Pathological evaluation

Mammary gland tumors were removed, counted, measured, and fixed in 10% neutral buffered formalin solution. Mammary tissues and tumors were individually embedded in paraffin, sliced to a thickness of 4 micrometers, and stained with hematoxylin and eosin (H&E) for microscopic examination. The heart, lung, liver, and kidney were collected and visually inspected for the presence of any abnormalities, placed in 10% neutral buffered formalin solution, and processed for histopathological examination. All tissues were processed in an identical manner.

Immunohistochemical evaluation

Tissue sections were deparaffinized in xylene, hydrated in a graded ethanol series, and treated according to the instructions in a VECTASTAIN Elite ABC Rabbit IgG Kit (Vector Laboratories, Burlingame, CA, USA). The nuclei were counterstained with hematoxylin. Tissues were stained with anti-estrogen receptor rabbit polyclonal IgG (diluted 1:50; MC-20, Santa Cruz Biotechnology, Inc., Dallas, TX, USA), anti-progesterone receptor rabbit polyclonal IgG (diluted 1:50; C-19, Santa Cruz Biotechnology, Inc.), and anti-Ki-67 rabbit monoclonal antibody (diluted 1:100; clone no. 30-9, Ventana, Tucson, AZ, USA). All immunohistochemical staining procedures were performed in accordance with the VECTASTAIN protocol. The stain was developed using DAB stain (Vector Laboratories).
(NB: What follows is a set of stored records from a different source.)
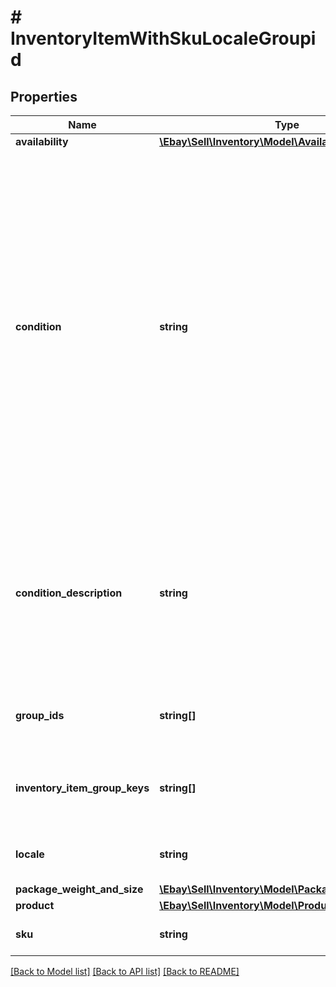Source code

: # # InventoryItemWithSkuLocaleGroupid

## Properties

Name | Type | Description | Notes
------------ | ------------- | ------------- | -------------
**availability** | [**\Ebay\Sell\Inventory\Model\AvailabilityWithAll**](AvailabilityWithAll.md) |  | [optional]
**condition** | **string** | This enumeration value indicates the condition of the item. Supported item condition values will vary by eBay site and category. Since the condition of an inventory item must be specified before being published in an offer, this field is always returned in the &#39;Get&#39; calls for SKUs that are part of a published offer. If a SKU is not part of a published offer, this field will only be returned if set for the inventory item. Note: The &#39;Manufacturer Refurbished&#39; item condition is no longer a valid item condition on any eBay marketplace, and to reflect this change, the MANUFACTURER_REFURBISHED value has essentially been replaced with the CERTIFIED_REFURBISHED enumeration value with Version 1.13.0. For any existing inventory items that have MANUFACTURER_REFURBISHED set as their condition value, eBay will automatically convert the condition of these inventory items to CERTIFIED_REFURBISHED, so it is not necessary for the developer to update these inventory items with a &#39;create or replace&#39; call. To list an item as &#39;Certified Refurbished&#39;, a seller must be pre-qualified by eBay for this feature. Any seller who is not eligible for this feature will be blocked if they try to create a new listing or revise an existing listing with this item condition. Any seller that is interested in eligibility requirements to list with &#39;Certified Refurbished&#39; should see the Certified refurbished program page in Seller Center. For implementation help, refer to &lt;a href&#x3D;&#39;https://developer.ebay.com/api-docs/sell/inventory/types/slr:ConditionEnum&#39;&gt;eBay API documentation&lt;/a&gt; | [optional]
**condition_description** | **string** | This string field is used by the seller to more clearly describe the condition of used items, or items that are not &#39;Brand New&#39;, &#39;New with tags&#39;, or &#39;New in box&#39;. The ConditionDescription field is available for all categories. If the ConditionDescription field is used with an item in a new condition (Condition IDs 1000-1499), eBay will simply ignore this field if included, and eBay will return a warning message to the user. This field should only be used to further clarify the condition of the used item. It should not be used for branding, promotions, shipping, returns, payment or other information unrelated to the condition of the item. Make sure that the condition value, condition description, listing description, and the item&#39;s pictures do not contradict one another. Max length/: 1000. | [optional]
**group_ids** | **string[]** | This array is returned if the inventory item is associated with any inventory item group(s). The value(s) returned in this array are the unique identifier(s) of the inventory item group(s). This array is not returned if the inventory item is not associated with any inventory item groups. | [optional]
**inventory_item_group_keys** | **string[]** | This array is returned if the inventory item is associated with any inventory item group(s). The value(s) returned in this array are the unique identifier(s) of the inventory item&#39;s variation in a multiple-variation listing. This array is not returned if the inventory item is not associated with any inventory item groups. | [optional]
**locale** | **string** | This field is for future use only. For implementation help, refer to &lt;a href&#x3D;&#39;https://developer.ebay.com/api-docs/sell/inventory/types/slr:LocaleEnum&#39;&gt;eBay API documentation&lt;/a&gt; | [optional]
**package_weight_and_size** | [**\Ebay\Sell\Inventory\Model\PackageWeightAndSize**](PackageWeightAndSize.md) |  | [optional]
**product** | [**\Ebay\Sell\Inventory\Model\Product**](Product.md) |  | [optional]
**sku** | **string** | The seller-defined Stock-Keeping Unit (SKU) of the inventory item. The seller should have a unique SKU value for every product that they sell. | [optional]

[[Back to Model list]](../../README.md#models) [[Back to API list]](../../README.md#endpoints) [[Back to README]](../../README.md)

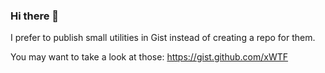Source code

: ### Hi there 👋

I prefer to publish small utilities in Gist instead of creating a repo for them.

You may want to take a look at those: https://gist.github.com/xWTF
Measurement of the biochemical parameters of the blood

The biochemical parameters of the blood were measured using a Hitachi 7080 automatic biochemistry analyzer (Hitachi Ltd., Tokyo, Japan), according to the manufacturer’s recommendations.

Statistical analysis

Values are reported as means ± standard deviations (SD) or standard errors (SE), as indicated. Differences in tumor incidences between groups were evaluated by Pearson’s chi-square test using the Microsoft Excel 2010 software, while differences in mean body weights and blood biochemical parameters were analyzed by one-way and two-way analysis of variance (ANOVA), respectively, using IBM SPSS Statistics version 22.0 (IBM Corp., Armonk, NY, USA). For all analyses, p<0.05 was considered statistically significant.

Results

Body weights of Hras128 and wild-type rats fed different diets post B[a]P exposure

No significant differences in weight gain were noted for Hras128 rats fed high- or low-fat diets, although the weight gain tended to be slightly higher in the high-fat diet group (Fig. 2). Similarly, no significant differences in weight gain were seen for wild-type rats fed high- and low-fat diets. However, the body weights of Hras128 rats in the high-fat diet group were significantly higher than those of wild-type rats fed the high-fat diet when the animals were between 9 and 20 weeks old. Similarly, the Hras128 rats in the low-fat diet group exhibited significantly greater body weights than the wild-type rats in the low-fat diet group at 8 and 11 weeks of age.

Fig. 2.

Fig. 2.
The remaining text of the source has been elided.